== Requirement ==
How many lines in these records hold the string "master"? Reply with the number alone.

== Raw data ==
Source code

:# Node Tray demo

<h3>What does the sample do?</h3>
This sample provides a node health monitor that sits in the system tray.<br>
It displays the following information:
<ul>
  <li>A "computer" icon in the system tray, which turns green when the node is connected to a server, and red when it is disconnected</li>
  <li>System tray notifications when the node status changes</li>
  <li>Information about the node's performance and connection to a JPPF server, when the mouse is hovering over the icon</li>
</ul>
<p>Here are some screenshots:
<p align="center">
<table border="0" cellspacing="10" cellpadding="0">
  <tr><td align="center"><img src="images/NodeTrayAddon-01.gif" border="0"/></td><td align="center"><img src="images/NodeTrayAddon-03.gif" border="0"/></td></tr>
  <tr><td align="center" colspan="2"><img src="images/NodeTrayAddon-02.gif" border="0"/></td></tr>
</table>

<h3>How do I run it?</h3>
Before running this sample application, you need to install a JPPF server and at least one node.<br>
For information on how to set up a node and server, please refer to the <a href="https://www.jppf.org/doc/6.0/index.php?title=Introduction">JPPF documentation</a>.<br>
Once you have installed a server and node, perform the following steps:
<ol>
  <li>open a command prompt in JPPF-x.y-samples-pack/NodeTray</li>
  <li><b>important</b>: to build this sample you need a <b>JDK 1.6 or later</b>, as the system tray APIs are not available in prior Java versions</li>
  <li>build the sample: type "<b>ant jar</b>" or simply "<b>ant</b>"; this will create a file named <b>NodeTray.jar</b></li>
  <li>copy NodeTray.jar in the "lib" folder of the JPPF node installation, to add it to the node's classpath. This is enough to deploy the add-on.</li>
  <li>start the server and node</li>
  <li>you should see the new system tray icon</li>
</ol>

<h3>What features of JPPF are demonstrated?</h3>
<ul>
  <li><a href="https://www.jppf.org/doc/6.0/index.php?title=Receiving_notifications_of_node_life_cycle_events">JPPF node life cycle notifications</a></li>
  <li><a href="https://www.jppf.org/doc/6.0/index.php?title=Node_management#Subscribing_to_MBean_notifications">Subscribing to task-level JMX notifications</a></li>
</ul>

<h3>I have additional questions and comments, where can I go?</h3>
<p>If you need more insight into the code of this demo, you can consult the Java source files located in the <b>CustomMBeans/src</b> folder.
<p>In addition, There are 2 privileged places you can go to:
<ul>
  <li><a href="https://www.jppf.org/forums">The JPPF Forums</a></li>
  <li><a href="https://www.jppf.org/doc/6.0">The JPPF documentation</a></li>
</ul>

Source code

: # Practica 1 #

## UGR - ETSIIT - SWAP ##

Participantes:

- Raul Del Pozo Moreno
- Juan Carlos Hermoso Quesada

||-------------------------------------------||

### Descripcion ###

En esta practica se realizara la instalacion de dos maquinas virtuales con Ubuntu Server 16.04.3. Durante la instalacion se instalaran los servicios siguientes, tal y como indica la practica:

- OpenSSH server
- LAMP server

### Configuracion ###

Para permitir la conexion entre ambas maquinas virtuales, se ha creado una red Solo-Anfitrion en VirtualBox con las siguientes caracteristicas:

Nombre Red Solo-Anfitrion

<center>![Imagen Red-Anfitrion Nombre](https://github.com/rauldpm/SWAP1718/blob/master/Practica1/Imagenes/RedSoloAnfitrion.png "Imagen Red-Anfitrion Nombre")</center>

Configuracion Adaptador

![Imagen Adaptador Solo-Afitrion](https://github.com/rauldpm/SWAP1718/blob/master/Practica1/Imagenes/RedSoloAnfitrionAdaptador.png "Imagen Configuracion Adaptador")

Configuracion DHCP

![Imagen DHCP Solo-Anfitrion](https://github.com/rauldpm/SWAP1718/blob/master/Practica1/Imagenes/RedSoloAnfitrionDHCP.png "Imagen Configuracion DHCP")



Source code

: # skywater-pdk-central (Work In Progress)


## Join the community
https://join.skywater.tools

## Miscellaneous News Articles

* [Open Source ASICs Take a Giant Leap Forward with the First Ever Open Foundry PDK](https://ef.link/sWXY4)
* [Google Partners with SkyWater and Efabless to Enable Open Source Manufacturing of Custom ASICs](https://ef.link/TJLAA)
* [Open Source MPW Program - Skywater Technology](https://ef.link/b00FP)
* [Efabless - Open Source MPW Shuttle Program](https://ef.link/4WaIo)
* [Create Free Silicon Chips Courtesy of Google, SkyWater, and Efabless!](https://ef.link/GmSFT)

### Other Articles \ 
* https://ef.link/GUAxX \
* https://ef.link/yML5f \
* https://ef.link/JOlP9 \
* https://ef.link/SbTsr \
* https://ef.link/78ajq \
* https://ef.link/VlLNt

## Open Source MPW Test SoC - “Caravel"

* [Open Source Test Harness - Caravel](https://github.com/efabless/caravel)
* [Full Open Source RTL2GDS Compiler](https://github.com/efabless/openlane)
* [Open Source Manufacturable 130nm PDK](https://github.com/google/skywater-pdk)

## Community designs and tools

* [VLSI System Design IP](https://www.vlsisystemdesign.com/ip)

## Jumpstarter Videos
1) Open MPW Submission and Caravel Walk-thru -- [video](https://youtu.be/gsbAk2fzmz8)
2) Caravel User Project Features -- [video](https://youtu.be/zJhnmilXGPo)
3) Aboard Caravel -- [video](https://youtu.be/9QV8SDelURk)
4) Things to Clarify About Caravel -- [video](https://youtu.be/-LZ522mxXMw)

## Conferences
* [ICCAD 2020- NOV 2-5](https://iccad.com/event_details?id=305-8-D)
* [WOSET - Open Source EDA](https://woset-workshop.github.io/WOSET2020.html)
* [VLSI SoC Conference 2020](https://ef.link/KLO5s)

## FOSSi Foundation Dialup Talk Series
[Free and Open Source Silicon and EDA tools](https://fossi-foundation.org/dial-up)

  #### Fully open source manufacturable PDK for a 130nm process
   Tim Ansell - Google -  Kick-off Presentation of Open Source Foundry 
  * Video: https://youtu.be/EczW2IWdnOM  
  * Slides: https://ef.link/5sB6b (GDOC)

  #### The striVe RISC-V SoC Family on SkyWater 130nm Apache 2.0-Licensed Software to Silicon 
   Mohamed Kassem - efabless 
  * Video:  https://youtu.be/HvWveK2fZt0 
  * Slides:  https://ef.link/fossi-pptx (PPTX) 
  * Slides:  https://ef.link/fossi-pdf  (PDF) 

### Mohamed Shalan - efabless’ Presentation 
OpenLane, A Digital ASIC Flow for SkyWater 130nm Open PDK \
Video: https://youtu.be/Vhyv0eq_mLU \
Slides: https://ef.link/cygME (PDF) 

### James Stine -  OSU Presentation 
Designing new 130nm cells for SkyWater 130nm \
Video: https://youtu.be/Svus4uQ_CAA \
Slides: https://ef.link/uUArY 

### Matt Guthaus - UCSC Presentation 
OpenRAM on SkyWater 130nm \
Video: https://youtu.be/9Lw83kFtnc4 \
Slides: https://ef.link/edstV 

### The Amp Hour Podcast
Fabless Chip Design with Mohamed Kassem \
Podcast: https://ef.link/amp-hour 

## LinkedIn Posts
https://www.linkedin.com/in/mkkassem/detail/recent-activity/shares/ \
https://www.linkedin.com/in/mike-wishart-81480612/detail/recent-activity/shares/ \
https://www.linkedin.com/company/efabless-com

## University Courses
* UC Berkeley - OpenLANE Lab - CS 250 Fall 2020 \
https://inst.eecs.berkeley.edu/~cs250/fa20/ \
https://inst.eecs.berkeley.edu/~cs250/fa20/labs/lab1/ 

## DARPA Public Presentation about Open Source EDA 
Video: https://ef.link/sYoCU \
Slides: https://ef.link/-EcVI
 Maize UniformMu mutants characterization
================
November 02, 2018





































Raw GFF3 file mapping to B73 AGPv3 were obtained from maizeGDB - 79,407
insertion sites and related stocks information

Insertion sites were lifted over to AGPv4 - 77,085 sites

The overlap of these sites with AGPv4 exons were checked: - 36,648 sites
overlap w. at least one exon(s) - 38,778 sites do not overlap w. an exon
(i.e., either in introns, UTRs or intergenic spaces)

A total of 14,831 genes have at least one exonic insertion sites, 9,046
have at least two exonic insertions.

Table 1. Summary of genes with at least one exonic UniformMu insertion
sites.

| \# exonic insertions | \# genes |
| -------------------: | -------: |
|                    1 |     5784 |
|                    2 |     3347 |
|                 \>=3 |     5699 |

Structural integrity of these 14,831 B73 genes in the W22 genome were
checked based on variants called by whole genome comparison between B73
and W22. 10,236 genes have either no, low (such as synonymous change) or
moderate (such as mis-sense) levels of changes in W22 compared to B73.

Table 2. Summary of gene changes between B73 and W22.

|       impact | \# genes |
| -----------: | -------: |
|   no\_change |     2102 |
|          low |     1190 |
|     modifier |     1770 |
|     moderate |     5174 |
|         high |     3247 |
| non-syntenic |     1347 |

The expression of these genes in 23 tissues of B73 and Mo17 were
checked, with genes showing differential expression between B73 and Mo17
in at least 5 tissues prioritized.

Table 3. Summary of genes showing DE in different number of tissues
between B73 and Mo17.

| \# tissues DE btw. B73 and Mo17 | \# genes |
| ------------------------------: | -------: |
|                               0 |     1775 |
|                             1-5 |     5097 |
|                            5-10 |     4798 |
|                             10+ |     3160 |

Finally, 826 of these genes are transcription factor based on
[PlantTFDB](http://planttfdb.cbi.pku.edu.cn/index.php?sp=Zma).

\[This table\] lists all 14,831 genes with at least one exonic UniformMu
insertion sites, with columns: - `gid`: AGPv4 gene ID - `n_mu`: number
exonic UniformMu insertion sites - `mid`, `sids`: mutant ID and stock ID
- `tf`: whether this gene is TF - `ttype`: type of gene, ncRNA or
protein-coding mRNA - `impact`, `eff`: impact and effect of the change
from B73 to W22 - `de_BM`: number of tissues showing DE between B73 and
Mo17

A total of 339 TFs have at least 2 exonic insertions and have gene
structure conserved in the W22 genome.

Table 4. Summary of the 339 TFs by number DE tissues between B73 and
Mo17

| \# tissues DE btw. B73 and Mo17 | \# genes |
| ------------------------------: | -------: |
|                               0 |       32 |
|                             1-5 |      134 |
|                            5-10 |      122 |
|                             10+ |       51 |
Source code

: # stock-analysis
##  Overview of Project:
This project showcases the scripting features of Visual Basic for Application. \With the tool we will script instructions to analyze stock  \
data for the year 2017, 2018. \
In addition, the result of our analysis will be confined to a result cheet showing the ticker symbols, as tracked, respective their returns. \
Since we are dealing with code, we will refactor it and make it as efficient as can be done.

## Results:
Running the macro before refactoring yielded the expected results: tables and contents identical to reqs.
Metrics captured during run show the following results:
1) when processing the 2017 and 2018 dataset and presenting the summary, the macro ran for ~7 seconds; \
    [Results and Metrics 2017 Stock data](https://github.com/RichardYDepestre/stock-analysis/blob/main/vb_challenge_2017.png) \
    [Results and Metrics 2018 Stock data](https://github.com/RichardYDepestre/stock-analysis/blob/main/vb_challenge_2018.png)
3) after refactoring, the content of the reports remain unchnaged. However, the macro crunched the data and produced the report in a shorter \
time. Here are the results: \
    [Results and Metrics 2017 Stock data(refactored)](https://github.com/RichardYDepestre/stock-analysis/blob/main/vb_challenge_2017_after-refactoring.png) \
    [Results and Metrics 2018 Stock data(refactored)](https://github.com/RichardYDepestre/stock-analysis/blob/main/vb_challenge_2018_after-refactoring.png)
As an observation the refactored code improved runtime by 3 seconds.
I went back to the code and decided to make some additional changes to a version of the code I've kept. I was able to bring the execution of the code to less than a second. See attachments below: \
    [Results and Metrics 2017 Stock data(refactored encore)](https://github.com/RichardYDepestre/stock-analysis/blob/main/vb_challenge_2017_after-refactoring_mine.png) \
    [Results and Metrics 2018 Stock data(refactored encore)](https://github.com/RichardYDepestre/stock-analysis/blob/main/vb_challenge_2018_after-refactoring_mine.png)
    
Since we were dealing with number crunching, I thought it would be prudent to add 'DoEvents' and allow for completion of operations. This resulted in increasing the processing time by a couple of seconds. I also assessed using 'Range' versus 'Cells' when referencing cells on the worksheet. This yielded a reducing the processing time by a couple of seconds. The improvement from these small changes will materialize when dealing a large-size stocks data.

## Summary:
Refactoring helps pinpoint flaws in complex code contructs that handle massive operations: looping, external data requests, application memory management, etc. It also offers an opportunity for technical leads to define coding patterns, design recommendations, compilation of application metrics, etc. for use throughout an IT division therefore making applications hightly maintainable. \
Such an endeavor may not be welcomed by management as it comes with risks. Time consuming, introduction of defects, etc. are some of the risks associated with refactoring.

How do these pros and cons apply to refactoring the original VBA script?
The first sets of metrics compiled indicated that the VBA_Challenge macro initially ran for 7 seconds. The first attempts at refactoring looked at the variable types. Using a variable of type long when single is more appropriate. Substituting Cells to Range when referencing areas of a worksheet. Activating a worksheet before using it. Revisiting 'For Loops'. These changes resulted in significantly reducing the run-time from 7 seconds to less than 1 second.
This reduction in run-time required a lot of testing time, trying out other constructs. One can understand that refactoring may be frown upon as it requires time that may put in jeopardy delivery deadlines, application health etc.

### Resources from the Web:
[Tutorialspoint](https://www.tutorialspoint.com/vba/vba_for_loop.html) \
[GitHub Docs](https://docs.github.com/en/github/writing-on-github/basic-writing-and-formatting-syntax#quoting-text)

== Solution to the exercise ==
3